Jefferson Taft "Jeff" Bennett (born August 29, 1948) is an American former decathlete who competed in the 1972 Summer Olympics.

==Athletics in high school and college==
Bennett is a native of Vinita, Oklahoma. (Note: As of April 2019, Sports Reference now gives Bennett's full name as Jefferson Taft "Jeff" Bennett and says he was born in Taft, Oklahoma.) He has said that he was inspired into entering track and field competition by watching Olympian athletes performing in the 1960 Olympic games pole vault event. In high school he also became interested in long jumping and running hurdles. but the pole vault was still his favorite event. He won the state title when he was a senior, after coming in second in his sophomore and junior years. After high school, he went on to Oklahoma Christian University (OC). (Note: OC was then known as Oklahoma Christian College.) When he was a sophomore at OC, he ran the 400-meter hurdles and won the national meet. He also began training to compete in the decathlon. Bennett still holds the OCW records in the 400-meter hurdles and decathlon. Before his graduation in 1970, he was named a four-time National Association of Intercollegiate Athletics All-American and a member of the NAIA and Oklahoma Christian University Athletics Halls of Fame.

==Military service==
After graduating from OC, Bennett accepted a teaching position in Midwest City, though he said he still wanted to compete in decathlons. Instead he received the notice stating he had been drafted into the U.S. Army. Most draftees at that time could expect to be sent to Vietnam for combat duty. Bennett knew that the army had its own track team and was looking for exceptional athletes to represent their service.
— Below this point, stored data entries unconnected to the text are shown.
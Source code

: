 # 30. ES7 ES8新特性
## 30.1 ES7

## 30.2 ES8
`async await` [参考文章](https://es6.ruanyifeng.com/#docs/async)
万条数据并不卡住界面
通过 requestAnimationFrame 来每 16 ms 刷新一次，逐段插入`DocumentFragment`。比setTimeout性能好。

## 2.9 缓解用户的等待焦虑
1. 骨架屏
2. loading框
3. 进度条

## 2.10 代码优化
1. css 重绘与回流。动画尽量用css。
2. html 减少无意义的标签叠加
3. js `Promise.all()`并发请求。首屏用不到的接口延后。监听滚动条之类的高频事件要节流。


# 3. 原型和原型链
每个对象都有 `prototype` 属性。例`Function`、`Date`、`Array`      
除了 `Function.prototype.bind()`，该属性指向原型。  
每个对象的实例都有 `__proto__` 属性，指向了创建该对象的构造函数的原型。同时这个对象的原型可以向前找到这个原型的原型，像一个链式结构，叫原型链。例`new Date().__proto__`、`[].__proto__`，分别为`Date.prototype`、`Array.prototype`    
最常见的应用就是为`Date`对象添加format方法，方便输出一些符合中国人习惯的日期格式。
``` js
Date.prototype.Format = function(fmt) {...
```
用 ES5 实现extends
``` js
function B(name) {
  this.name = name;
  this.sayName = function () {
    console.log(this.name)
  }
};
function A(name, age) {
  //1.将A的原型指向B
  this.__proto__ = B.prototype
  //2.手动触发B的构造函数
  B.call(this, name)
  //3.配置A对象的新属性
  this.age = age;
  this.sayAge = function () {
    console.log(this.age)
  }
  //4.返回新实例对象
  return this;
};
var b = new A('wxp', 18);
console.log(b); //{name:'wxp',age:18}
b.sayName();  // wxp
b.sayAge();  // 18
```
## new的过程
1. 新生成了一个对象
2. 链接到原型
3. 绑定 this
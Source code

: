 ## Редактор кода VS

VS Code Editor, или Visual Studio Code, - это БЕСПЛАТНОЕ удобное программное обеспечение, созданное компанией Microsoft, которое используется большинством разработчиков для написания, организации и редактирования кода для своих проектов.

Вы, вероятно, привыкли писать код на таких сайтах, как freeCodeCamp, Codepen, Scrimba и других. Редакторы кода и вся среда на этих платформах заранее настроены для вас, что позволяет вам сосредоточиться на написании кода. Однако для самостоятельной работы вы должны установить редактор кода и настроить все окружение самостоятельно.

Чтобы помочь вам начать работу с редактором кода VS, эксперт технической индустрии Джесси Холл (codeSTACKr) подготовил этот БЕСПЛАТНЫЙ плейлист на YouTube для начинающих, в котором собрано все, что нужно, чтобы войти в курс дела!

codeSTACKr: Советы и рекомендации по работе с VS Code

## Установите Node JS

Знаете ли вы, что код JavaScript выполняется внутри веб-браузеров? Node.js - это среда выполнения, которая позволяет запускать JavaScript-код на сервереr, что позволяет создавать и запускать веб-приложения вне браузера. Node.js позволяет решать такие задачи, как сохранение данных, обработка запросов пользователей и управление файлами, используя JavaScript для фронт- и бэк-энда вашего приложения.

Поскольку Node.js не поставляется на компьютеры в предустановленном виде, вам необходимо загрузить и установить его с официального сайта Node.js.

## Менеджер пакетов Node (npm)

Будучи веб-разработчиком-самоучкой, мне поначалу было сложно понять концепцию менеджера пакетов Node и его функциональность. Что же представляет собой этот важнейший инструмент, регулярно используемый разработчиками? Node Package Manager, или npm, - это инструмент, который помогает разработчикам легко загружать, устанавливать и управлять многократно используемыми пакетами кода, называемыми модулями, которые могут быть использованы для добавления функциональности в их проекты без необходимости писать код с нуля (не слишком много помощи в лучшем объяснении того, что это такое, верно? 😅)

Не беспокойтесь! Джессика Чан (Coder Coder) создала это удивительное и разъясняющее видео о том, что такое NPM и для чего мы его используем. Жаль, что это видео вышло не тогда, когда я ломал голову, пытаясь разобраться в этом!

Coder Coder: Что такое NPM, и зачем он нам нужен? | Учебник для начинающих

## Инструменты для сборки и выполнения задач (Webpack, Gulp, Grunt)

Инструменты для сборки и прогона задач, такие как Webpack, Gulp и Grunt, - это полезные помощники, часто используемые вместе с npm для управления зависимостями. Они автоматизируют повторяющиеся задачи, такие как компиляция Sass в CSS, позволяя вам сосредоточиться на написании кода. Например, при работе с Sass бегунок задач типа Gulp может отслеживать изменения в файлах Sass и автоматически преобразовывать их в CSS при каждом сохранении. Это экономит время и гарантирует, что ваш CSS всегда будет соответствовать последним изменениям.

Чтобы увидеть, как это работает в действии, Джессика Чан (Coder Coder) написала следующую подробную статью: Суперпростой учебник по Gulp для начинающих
Bennett jumped at the chance to join the team, since the assignment took him off the list for Vietnam. He worked full-time at athletics, then spent the rest of his duty time as a headquarters filing clerk.

==1972 Olympics==
His assignment also enabled him to participate in the qualifying trials for the 1972 Olympics. He was able to be on the Munich-bound team. Tragically, a team of heavily armed terrorists succeeded in invading the venue, where they captured many of the Israeli competitors and their coaches on the day before the decathlon was to start. Bennett later recalled that there was much uncertainty about whether the games would be cancelled altogether. (Note: Bennett was the smallest competitor in the decathlon event, 5 feet, 8 inches and 152 pounds, but he finished third in the 100-meter run, second in the 400-meter run and won the pole vault, which offset his lower marks in shot put and discus. He finished second in the 1,500-meter run, which pushed him to fourth place in the overall decathlon, just ten points below the cutoff for a bronze medal.)

==Later life==
Bennett continued to compete after the 1972 Olympics. In the following year, he won the Amateur Athletic Union national decathlon championship. He had wanted to compete in the 1976 Olympics, but injuries prevented him from doing so. After that, he retired from the sport. He spent thirty years in the National Guard, while teaching and coaching in the Oklahoma City school system. Then, he retired from working in the public schools, and went to work for his alma mater, Oklahoma Christian University.